Sunday, August 19, 2018

I Got a Concussion

So folks who know me know that my productivity systems are pretty core to who I am, which is how I can have over 20 years experience designing and implementing them despite still only being in my early 30s. Productivity systems keep my depression and anxiety somewhat under control. They help me to assess myself and push myself. They allow me to reward myself and limit the amount that I beat myself up to that which I can measure. I recently got a solid reminder of how much my systems help me. I got a concussion.

For those of you who don't know much about concussions, I'll say they are intense and they suck. My work and the majority of my non-work time is spent on the computer. Most of my hobbies involve the computer. When you have a concussion you are not supposed to look at screens. I also really enjoy reading, but, when you have a concussion you should really avoid much of that as well. I also enjoy having deep conversations with people I care about on a wide variety of topics, but my brain could just not handle it. I couldn't even really play board games or card games without feeling symptoms. So already, the state is not very good for situational depression. All my coping strategies are not things I can do. Heck, on a concussion I can't even drink.

This should tip you off to a bigger problem I now had. I couldn't use my current productivity system. It was online, too intense, too complex, and involved too many activities I wasn't allowed to do. I was also in the state of being the least able to make a new interim system. My executive functioning, focus, and reasoning were kinda shot. Additionally, I had no idea what to expect from my condition from which to set expectations.
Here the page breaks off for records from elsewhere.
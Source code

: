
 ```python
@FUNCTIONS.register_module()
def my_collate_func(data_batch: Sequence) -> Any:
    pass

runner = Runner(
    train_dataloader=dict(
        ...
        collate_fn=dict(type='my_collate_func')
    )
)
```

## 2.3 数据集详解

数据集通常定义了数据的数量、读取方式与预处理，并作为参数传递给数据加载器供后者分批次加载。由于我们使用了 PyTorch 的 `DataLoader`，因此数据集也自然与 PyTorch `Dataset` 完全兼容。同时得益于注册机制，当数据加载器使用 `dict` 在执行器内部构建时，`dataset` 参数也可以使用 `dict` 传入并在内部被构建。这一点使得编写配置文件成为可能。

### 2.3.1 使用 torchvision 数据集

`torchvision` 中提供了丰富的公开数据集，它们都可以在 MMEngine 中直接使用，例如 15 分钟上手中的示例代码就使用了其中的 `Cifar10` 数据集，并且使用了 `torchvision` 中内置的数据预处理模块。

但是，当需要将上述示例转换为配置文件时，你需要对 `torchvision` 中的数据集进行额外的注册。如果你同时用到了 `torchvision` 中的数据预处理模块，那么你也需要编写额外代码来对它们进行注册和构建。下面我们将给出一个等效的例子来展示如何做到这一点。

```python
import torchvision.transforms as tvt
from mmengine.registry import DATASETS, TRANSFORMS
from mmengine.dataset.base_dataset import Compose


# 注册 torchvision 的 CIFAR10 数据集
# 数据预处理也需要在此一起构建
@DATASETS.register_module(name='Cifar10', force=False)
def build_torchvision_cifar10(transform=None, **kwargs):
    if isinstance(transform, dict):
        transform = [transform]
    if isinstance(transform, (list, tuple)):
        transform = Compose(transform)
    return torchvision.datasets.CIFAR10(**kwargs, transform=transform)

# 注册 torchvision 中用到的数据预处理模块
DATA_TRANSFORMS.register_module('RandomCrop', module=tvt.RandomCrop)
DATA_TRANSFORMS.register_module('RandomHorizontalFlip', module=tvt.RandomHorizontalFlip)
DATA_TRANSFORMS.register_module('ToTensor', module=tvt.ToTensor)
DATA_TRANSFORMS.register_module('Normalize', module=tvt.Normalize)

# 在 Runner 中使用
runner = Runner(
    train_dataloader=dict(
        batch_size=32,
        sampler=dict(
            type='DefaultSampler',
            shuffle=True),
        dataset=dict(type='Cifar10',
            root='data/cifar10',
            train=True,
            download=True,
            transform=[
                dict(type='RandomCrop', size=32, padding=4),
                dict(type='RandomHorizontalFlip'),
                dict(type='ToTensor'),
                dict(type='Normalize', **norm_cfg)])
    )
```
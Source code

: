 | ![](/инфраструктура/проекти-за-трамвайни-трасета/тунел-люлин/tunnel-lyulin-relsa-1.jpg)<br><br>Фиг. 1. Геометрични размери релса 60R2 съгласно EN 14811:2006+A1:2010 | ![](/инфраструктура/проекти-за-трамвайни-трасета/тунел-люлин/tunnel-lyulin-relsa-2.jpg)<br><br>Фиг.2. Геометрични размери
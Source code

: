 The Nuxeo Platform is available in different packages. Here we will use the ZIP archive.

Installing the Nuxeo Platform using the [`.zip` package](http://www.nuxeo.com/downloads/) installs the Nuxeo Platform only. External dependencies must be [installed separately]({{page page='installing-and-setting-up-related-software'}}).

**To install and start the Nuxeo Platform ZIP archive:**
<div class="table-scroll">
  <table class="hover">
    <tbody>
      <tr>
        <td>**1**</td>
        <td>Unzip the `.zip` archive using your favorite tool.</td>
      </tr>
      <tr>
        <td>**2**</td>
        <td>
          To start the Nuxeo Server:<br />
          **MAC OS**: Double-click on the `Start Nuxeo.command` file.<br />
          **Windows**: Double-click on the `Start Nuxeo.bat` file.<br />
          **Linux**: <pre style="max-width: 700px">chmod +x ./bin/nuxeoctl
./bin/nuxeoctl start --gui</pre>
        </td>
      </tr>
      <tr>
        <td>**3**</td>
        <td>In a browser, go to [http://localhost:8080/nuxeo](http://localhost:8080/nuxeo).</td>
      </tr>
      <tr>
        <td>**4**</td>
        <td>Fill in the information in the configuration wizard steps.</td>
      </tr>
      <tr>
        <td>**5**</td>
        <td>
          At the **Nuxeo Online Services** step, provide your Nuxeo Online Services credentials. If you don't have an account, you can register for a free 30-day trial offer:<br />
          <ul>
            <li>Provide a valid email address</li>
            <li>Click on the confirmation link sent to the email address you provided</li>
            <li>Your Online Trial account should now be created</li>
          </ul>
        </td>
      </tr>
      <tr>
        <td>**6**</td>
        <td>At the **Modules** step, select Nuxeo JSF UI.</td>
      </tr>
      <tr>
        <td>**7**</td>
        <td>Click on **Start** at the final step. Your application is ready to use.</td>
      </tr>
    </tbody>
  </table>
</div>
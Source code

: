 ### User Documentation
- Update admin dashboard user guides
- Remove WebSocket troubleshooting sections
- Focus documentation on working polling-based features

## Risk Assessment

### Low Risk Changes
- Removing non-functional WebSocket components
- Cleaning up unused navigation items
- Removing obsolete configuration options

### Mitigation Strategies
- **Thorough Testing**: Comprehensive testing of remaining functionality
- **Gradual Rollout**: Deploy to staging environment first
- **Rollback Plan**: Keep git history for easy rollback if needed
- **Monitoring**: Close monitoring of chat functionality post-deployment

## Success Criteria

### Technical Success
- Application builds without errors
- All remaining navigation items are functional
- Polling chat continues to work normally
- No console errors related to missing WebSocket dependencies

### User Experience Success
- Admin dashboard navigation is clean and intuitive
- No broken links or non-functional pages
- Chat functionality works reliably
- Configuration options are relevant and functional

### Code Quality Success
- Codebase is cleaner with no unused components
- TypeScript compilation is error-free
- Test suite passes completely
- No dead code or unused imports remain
The first few days I mostly just slept and listened to Star Trek: Deep Space Nine while blind-folded. Soon this was insufficient however. I needed to have a system or I was going to do activities I was supposed to avoid. The system I came up with is one that might be good for some folks looking for a simple system that is somewhat intrinsic and somewhat comparative while providing a lot of freedom.

I took a whiteboard and divided it into 3 parts.

Part 1 was for tracking. Each day I would write the day and under it I would put stars based on how the system was going. The stars don't mean anything and are just an opportunity for me to acknowledge that I was doing something correctly.

Part 2 was for any time tasks. These are ones that I could do as much as I wanted and get a star every time I did it. These were specifically things related to health, self-care, and wellness. This section included: Napping, Socializing, Meditating, Bathing, Walking, Brushing Teeth and Hair, Eating Food and Drinking Water.

Part 3 was for choice tasks. I put numbers down to 10. Next to each number I put a super small task that was acceptable to do while recovering from a concussion. Larger tasks were divided into smaller tasks. So the process of doing the dishes involved: Loading the top of the Dishwasher, Loading the bottom of the Dishwasher, Loading the silverware tray, Running the dishwasher, Unloading the dishwasher. So doing the dishes was 5 of my 10 slots. Any task I completed earned me a star and then that task got erased and I could put in a different task that followed the same rules.

I felt much better having a system in place. I no longer felt lazy in an amorphous way. When I felt lazy I could look at my stars for the day and feel better or I could look at the tasks available to me and try to do one thing and then take a nap.

I'm still not 100%. I feel like I'm at about 75% which is good enough for me to get back to my life but extend myself a lot of grace. I go back to work tomorrow and I started back with my normal system this weekend. I still get a lot of headaches and there are times when I need to just back off but for the most part I can start getting back to my normal life.